TASK OBJECTIVE: Could you print every record exactly as it stands?

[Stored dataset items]
· · · · ·

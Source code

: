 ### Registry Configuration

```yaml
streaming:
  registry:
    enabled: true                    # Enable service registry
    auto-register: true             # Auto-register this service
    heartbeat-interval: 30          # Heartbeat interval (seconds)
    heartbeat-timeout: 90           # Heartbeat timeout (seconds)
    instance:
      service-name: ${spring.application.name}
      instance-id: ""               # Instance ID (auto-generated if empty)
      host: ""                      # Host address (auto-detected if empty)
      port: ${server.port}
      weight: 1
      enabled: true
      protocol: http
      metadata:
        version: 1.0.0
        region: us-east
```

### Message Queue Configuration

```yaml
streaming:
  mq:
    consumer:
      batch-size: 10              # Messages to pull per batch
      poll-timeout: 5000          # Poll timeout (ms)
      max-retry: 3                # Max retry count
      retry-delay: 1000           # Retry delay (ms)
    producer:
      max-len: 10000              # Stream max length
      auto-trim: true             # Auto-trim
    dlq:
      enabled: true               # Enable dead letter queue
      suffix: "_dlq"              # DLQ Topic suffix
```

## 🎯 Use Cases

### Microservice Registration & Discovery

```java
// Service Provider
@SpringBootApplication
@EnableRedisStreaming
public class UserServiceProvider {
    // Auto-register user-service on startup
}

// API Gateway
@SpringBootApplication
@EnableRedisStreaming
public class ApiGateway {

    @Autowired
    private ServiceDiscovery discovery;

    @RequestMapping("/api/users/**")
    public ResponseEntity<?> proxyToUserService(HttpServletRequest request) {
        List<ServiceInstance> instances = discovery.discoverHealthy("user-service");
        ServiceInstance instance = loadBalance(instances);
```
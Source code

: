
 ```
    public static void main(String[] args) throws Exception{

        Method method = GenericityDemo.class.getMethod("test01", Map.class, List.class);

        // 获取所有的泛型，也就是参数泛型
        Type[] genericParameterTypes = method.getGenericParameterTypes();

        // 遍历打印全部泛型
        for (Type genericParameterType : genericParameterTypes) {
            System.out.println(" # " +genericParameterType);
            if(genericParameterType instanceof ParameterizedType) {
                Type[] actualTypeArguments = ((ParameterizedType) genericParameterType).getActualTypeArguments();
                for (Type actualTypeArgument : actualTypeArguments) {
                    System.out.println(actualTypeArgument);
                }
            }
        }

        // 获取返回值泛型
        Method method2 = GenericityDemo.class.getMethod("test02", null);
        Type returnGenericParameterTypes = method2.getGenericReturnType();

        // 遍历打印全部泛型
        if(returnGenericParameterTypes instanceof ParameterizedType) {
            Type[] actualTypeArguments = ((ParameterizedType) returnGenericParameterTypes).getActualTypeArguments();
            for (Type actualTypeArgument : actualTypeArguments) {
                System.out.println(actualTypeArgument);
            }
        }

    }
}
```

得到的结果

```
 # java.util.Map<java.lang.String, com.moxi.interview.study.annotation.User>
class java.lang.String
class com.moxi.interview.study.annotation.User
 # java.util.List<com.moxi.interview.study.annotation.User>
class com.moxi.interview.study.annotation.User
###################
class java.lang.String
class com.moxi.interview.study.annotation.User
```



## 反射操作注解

· · · · ·

OUTPUT FOR THIS TASK:
Source code

: ### Registry Configuration

```yaml
streaming:
  registry:
    enabled: true                    # Enable service registry
    auto-register: true             # Auto-register this service
    heartbeat-interval: 30          # Heartbeat interval (seconds)
    heartbeat-timeout: 90           # Heartbeat timeout (seconds)
    instance:
      service-name: ${spring.application.name}
      instance-id: ""               # Instance ID (auto-generated if empty)
      host: ""                      # Host address (auto-detected if empty)
      port: ${server.port}
      weight: 1
      enabled: true
      protocol: http
      metadata:
        version: 1.0.0
        region: us-east
```

### Message Queue Configuration

```yaml
streaming:
  mq:
    consumer:
      batch-size: 10              # Messages to pull per batch
      poll-timeout: 5000          # Poll timeout (ms)
      max-retry: 3                # Max retry count
      retry-delay: 1000           # Retry delay (ms)
    producer:
      max-len: 10000              # Stream max length
      auto-trim: true             # Auto-trim
    dlq:
      enabled: true               # Enable dead letter queue
      suffix: "_dlq"              # DLQ Topic suffix
```

## 🎯 Use Cases

### Microservice Registration & Discovery

```java
// Service Provider
@SpringBootApplication
@EnableRedisStreaming
public class UserServiceProvider {
    // Auto-register user-service on startup
}

// API Gateway
@SpringBootApplication
@EnableRedisStreaming
public class ApiGateway {

    @Autowired
    private ServiceDiscovery discovery;

    @RequestMapping("/api/users/**")
    public ResponseEntity<?> proxyToUserService(HttpServletRequest request) {
        List<ServiceInstance> instances = discovery.discoverHealthy("user-service");
        ServiceInstance instance = loadBalance(instances);
```
Source code

:
 ```
    public static void main(String[] args) throws Exception{

        Method method = GenericityDemo.class.getMethod("test01", Map.class, List.class);

        // 获取所有的泛型，也就是参数泛型
        Type[] genericParameterTypes = method.getGenericParameterTypes();

        // 遍历打印全部泛型
        for (Type genericParameterType : genericParameterTypes) {
            System.out.println(" # " +genericParameterType);
            if(genericParameterType instanceof ParameterizedType) {
                Type[] actualTypeArguments = ((ParameterizedType) genericParameterType).getActualTypeArguments();
                for (Type actualTypeArgument : actualTypeArguments) {
                    System.out.println(actualTypeArgument);
                }
            }
        }

        // 获取返回值泛型
        Method method2 = GenericityDemo.class.getMethod("test02", null);
        Type returnGenericParameterTypes = method2.getGenericReturnType();

        // 遍历打印全部泛型
        if(returnGenericParameterTypes instanceof ParameterizedType) {
            Type[] actualTypeArguments = ((ParameterizedType) returnGenericParameterTypes).getActualTypeArguments();
            for (Type actualTypeArgument : actualTypeArguments) {
                System.out.println(actualTypeArgument);
            }
        }

    }
}
```

得到的结果

```
 # java.util.Map<java.lang.String, com.moxi.interview.study.annotation.User>
class java.lang.String
class com.moxi.interview.study.annotation.User
 # java.util.List<com.moxi.interview.study.annotation.User>
class com.moxi.interview.study.annotation.User
###################
class java.lang.String
class com.moxi.interview.study.annotation.User
```



## 反射操作注解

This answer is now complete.